Analyses indicate that naive mixing of disparate datasets (SSA + Global North) without targeted adaptation may reduce performance on SSA validation cohorts, due to annotation style divergence and protocol heterogeneity (Musah et al., 29 Jul 2025, Amod et al., 2023). Novel models such as transformer-based SegMamba and adaptation mechanisms (e.g., convolutional adapters for PEFT (Adhikari et al., 18 Dec 2024)) offer promising computational trade-offs, but may still show sensitivity/specificity imbalances (e.g., high specificity but lower sensitivity in small regions).

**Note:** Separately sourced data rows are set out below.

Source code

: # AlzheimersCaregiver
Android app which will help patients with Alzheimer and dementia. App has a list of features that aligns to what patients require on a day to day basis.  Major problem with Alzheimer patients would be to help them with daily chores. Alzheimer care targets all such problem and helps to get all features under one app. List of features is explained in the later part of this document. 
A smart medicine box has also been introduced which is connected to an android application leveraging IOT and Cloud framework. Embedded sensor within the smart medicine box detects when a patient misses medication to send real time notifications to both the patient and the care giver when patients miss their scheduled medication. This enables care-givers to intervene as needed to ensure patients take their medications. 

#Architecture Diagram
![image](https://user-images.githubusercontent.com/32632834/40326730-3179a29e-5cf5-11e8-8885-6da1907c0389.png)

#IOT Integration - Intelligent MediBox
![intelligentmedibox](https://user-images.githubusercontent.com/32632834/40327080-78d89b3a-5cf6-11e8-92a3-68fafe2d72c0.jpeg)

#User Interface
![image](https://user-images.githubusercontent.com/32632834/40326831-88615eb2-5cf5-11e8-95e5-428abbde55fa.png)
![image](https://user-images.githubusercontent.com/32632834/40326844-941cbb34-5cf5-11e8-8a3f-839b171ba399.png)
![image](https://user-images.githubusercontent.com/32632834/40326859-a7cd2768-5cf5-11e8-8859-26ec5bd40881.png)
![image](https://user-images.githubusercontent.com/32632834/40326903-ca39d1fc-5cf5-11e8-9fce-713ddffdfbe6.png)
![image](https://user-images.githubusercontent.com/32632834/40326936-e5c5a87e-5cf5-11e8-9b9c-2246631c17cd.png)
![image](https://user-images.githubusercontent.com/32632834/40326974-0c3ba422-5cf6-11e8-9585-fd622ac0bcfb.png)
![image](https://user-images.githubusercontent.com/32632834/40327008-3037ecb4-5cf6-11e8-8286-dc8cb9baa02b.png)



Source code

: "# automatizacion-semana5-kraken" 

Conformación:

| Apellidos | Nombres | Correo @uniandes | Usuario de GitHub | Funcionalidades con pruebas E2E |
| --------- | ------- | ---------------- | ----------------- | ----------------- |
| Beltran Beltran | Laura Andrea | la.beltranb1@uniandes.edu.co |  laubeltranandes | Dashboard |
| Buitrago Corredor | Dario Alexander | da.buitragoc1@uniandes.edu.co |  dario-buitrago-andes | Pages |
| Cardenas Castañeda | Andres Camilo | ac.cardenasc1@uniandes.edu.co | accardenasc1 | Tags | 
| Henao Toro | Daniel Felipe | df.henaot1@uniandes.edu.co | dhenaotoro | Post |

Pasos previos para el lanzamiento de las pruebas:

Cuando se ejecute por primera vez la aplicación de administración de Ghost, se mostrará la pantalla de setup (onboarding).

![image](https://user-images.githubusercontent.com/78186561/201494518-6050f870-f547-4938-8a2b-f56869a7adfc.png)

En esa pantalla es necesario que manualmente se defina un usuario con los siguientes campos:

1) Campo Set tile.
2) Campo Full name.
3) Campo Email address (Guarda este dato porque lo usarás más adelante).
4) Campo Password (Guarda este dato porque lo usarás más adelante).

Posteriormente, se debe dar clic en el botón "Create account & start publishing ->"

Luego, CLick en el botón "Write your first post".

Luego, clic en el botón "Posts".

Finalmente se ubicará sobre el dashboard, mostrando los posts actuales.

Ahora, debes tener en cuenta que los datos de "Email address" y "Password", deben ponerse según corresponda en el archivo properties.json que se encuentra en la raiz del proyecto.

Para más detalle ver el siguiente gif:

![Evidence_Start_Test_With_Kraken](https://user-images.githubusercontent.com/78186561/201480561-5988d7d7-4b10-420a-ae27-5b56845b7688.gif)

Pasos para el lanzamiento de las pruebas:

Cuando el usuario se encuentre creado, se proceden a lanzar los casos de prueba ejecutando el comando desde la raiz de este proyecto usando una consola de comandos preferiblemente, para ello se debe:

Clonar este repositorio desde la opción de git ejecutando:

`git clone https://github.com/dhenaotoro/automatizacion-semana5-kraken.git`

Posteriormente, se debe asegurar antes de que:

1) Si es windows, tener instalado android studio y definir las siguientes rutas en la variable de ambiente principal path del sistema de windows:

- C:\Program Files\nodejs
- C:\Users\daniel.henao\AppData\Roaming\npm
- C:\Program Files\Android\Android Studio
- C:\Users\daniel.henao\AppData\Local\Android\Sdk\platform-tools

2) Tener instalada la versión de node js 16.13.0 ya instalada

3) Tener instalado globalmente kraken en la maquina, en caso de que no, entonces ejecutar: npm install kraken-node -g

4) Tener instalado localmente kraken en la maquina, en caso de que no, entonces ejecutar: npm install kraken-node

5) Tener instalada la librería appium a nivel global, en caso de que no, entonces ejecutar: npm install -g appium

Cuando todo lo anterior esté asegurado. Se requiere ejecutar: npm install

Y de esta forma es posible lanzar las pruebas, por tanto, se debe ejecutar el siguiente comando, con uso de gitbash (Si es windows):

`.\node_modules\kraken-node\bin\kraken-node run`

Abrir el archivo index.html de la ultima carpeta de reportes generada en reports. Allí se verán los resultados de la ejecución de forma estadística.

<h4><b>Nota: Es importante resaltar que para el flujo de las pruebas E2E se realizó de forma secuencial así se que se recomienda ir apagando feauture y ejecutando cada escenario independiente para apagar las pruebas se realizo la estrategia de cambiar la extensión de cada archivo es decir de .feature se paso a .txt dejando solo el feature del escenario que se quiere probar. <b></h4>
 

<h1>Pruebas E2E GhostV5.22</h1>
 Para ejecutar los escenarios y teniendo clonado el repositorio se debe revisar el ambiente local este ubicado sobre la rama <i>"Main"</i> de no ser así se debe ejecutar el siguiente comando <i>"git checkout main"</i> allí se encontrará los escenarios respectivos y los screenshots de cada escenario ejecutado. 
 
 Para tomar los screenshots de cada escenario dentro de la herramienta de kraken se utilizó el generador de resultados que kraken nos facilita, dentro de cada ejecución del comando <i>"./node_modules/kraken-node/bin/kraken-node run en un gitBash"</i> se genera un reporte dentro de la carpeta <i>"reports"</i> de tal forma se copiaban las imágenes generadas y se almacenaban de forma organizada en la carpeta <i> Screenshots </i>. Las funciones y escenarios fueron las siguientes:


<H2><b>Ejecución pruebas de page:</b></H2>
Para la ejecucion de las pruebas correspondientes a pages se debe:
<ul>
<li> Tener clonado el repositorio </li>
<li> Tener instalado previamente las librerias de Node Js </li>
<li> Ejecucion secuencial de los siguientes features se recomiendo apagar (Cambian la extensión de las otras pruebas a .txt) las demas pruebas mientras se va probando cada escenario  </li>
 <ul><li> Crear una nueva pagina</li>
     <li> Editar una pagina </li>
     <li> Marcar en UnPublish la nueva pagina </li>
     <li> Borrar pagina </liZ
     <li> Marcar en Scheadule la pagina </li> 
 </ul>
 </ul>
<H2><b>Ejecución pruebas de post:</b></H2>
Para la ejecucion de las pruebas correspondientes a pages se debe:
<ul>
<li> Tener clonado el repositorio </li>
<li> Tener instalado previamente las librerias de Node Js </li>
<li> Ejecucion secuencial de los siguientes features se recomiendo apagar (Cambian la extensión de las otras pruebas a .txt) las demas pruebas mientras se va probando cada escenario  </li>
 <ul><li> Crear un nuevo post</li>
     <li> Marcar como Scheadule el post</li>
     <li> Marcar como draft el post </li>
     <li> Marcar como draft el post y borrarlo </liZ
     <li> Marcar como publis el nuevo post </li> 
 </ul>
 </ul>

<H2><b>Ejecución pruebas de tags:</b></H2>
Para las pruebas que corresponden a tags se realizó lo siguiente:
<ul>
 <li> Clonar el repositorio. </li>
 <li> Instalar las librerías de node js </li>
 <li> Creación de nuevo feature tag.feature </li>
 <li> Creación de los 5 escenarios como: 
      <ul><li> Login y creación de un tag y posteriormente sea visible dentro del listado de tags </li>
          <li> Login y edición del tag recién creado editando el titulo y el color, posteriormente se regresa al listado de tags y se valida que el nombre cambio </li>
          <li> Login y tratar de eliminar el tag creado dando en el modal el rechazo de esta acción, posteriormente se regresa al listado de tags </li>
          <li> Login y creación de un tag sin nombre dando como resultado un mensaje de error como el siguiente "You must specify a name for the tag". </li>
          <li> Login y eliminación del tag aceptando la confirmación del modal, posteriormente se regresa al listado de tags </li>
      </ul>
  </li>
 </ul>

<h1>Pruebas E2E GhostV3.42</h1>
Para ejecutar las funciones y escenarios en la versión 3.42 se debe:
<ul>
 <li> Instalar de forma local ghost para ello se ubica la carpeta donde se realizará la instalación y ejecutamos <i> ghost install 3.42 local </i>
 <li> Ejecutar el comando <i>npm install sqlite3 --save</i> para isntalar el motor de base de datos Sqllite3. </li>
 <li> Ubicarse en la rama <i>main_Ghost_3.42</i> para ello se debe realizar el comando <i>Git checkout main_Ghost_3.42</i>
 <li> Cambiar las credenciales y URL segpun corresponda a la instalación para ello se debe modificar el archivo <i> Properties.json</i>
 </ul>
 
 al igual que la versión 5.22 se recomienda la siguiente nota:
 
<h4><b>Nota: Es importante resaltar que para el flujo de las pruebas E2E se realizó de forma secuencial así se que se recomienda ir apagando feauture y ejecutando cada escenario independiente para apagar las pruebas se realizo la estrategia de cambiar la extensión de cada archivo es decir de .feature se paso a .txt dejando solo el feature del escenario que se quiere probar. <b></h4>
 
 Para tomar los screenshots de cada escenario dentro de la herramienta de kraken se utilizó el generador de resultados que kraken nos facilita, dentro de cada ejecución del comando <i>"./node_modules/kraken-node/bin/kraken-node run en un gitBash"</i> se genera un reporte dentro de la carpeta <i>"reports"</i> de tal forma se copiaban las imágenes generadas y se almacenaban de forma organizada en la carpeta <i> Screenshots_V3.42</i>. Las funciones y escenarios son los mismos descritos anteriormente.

The explicit documentation and open-source dissemination of code and pipelines (e.g., via MedPerf, nnU-Net, EMedNeXt repositories) reinforce reproducibility and provide templates for further research.

Ongoing recommendations include expanded acquisition protocols, more granular annotation standards adapted for SSA practice, and systematic investigations into local domain adaptation methods. These efforts are poised to strengthen equitable clinical translation and foster methodological rigor in future segmentation studies focused on underrepresented populations.